Required action ->
Please give back word for word the lines of the material below between the line containing "#### Request query parameters" and the line containing "descrição da vaga.", inclusive.
━━ Listed records ━━
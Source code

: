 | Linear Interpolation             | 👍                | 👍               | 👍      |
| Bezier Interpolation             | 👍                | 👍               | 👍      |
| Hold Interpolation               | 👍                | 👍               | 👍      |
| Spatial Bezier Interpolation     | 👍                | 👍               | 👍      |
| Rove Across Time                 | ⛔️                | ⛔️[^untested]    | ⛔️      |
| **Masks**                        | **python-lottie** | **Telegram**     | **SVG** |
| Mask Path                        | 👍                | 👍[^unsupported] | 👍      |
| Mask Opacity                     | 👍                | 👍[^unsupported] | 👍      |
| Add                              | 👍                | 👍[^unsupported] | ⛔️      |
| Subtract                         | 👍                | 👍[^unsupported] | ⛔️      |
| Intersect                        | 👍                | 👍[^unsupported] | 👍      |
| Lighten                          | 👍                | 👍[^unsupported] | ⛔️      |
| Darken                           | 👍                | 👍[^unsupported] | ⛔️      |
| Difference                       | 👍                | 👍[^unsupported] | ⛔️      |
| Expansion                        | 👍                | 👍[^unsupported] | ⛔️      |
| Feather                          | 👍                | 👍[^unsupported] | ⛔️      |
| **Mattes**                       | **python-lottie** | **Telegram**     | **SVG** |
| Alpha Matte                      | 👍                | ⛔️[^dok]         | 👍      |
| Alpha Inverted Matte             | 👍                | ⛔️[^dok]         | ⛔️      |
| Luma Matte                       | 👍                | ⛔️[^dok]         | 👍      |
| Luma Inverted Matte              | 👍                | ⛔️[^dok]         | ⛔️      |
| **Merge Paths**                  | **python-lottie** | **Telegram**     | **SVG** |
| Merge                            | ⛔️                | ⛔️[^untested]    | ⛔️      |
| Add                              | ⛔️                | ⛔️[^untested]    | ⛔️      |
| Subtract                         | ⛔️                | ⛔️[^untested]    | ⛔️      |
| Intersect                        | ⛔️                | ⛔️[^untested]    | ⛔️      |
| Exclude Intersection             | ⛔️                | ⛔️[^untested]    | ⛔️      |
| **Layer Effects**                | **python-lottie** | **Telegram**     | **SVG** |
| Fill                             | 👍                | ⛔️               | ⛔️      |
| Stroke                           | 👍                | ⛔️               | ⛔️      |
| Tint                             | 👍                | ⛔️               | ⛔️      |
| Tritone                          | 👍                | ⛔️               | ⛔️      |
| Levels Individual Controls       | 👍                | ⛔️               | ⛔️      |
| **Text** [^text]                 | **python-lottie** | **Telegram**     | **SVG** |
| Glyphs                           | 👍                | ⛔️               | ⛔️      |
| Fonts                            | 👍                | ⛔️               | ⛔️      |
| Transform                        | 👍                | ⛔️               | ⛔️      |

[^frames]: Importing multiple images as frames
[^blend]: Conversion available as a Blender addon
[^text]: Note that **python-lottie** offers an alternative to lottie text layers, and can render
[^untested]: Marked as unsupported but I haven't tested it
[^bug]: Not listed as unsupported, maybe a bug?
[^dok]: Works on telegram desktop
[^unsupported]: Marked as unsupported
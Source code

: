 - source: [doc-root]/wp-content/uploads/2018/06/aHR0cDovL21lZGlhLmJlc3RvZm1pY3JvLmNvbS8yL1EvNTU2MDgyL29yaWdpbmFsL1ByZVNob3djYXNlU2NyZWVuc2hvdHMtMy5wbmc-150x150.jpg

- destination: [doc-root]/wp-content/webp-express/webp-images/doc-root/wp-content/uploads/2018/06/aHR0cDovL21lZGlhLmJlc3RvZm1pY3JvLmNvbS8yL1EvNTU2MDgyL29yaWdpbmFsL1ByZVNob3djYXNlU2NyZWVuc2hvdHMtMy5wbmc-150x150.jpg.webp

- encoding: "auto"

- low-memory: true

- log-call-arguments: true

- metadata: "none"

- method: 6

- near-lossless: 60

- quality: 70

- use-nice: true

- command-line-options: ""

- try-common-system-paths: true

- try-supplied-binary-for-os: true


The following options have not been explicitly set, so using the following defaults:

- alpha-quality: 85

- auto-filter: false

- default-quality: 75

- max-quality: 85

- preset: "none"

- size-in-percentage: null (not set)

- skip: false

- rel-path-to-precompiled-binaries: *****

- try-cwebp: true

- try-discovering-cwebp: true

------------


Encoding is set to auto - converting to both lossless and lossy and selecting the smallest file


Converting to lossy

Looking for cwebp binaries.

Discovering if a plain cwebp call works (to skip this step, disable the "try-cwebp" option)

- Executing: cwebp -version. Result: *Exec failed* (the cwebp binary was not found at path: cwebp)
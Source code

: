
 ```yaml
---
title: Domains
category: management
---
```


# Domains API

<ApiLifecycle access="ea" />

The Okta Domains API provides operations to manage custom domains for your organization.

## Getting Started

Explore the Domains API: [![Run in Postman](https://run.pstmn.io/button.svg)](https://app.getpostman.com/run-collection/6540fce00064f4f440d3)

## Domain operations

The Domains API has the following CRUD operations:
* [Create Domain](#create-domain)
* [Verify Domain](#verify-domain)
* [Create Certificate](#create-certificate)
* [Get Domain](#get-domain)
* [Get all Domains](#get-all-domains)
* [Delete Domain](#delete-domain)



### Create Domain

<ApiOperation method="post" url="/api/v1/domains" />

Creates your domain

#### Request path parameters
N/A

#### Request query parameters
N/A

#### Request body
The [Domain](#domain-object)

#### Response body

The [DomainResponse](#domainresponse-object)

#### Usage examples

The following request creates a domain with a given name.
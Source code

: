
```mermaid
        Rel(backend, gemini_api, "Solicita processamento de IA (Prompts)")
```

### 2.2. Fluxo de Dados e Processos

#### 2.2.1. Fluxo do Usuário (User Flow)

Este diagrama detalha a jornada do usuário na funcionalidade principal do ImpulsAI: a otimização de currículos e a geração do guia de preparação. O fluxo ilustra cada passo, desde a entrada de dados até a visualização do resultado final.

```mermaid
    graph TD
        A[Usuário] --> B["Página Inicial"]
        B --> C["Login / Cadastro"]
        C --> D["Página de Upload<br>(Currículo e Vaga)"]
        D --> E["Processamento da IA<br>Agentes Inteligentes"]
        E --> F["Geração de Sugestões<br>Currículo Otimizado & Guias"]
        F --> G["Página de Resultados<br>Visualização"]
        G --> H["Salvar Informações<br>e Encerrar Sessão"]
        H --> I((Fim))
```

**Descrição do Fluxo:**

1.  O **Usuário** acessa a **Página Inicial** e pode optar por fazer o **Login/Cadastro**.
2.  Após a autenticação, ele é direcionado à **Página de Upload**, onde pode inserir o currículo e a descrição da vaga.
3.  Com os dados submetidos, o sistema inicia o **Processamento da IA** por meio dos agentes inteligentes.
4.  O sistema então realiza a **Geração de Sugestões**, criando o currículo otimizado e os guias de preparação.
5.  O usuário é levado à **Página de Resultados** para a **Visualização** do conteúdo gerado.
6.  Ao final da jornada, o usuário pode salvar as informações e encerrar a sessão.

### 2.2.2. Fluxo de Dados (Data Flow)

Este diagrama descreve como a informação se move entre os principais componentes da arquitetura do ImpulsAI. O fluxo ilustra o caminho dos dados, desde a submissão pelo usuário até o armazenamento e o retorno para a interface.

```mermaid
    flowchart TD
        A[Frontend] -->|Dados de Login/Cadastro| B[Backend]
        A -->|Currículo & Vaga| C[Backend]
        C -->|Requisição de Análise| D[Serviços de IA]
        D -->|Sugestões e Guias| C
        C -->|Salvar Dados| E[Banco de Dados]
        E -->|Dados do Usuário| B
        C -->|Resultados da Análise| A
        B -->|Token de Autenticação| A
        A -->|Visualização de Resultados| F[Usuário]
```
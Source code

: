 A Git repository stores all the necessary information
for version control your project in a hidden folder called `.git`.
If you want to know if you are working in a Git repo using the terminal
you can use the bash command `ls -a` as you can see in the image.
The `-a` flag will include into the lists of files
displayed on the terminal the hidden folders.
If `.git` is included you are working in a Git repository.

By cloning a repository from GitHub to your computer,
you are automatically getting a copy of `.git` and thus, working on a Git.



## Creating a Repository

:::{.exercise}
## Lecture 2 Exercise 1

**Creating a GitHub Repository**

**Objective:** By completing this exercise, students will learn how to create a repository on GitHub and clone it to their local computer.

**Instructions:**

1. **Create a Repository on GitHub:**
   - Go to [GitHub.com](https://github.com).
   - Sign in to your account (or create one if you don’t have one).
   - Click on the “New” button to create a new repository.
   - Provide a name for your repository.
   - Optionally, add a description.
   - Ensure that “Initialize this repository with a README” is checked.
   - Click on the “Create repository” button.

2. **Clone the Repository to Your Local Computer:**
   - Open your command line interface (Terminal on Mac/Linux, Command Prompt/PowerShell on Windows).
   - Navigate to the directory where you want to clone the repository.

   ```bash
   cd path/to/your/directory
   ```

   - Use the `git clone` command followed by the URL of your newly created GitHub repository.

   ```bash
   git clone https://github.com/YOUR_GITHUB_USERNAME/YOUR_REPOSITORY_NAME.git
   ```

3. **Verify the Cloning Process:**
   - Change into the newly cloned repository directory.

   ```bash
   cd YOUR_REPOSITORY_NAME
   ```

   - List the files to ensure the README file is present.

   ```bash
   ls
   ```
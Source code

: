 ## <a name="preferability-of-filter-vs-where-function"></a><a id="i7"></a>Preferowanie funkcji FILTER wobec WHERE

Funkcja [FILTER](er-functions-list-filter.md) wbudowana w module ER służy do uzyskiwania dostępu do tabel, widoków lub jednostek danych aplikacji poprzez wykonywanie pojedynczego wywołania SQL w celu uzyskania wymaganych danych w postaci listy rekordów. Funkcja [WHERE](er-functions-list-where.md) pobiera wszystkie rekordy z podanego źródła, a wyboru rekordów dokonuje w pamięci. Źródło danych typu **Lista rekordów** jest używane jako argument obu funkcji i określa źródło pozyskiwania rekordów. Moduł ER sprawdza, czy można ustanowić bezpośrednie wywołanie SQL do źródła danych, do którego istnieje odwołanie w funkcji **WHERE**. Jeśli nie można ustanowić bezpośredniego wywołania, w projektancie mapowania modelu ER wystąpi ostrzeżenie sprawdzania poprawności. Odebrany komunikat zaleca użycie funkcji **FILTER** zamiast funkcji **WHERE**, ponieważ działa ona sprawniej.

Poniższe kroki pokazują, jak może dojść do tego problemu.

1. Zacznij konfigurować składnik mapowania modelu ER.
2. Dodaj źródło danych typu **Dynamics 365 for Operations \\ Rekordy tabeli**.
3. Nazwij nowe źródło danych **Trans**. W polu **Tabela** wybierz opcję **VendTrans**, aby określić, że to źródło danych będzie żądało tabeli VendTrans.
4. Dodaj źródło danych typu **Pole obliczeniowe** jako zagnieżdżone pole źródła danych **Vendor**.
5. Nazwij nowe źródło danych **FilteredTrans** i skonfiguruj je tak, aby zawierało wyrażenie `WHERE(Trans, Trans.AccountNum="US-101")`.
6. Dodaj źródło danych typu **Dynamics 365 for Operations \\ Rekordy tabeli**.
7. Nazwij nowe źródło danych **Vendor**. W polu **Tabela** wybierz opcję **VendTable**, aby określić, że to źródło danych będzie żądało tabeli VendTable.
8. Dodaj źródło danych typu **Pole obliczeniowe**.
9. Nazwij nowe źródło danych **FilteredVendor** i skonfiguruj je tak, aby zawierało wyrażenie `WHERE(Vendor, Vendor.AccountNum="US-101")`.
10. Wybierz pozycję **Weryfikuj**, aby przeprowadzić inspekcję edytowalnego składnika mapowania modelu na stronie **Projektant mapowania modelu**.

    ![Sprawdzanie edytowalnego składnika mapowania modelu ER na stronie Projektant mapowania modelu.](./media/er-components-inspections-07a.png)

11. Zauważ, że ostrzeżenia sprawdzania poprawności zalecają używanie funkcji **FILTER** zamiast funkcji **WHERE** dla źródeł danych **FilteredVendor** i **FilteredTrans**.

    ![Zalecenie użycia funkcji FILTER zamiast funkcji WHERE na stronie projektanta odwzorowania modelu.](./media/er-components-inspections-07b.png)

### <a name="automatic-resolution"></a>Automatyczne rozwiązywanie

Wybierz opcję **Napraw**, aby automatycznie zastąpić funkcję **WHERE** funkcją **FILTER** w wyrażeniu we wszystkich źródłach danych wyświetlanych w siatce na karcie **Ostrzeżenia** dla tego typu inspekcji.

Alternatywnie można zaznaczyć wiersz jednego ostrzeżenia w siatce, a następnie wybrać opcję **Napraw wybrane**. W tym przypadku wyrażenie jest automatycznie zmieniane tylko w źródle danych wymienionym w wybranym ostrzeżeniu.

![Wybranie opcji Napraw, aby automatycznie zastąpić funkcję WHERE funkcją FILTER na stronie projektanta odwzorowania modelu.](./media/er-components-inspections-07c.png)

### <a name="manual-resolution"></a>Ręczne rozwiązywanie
━━━
Finished task ->
#### Request query parameters
N/A

#### Request body
The [Domain](#domain-object)

#### Response body

The [DomainResponse](#domainresponse-object)

#### Usage examples

The following request creates a domain with a given name.
Source code

:
```mermaid
        Rel(backend, gemini_api, "Solicita processamento de IA (Prompts)")
```

### 2.2. Fluxo de Dados e Processos

#### 2.2.1. Fluxo do Usuário (User Flow)

Este diagrama detalha a jornada do usuário na funcionalidade principal do ImpulsAI: a otimização de currículos e a geração do guia de preparação. O fluxo ilustra cada passo, desde a entrada de dados até a visualização do resultado final.

```mermaid
    graph TD
        A[Usuário] --> B["Página Inicial"]
        B --> C["Login / Cadastro"]
        C --> D["Página de Upload<br>(Currículo e Vaga)"]
        D --> E["Processamento da IA<br>Agentes Inteligentes"]
        E --> F["Geração de Sugestões<br>Currículo Otimizado & Guias"]
        F --> G["Página de Resultados<br>Visualização"]
        G --> H["Salvar Informações<br>e Encerrar Sessão"]
        H --> I((Fim))
```

**Descrição do Fluxo:**

1.  O **Usuário** acessa a **Página Inicial** e pode optar por fazer o **Login/Cadastro**.
2.  Após a autenticação, ele é direcionado à **Página de Upload**, onde pode inserir o currículo e a descrição da vaga.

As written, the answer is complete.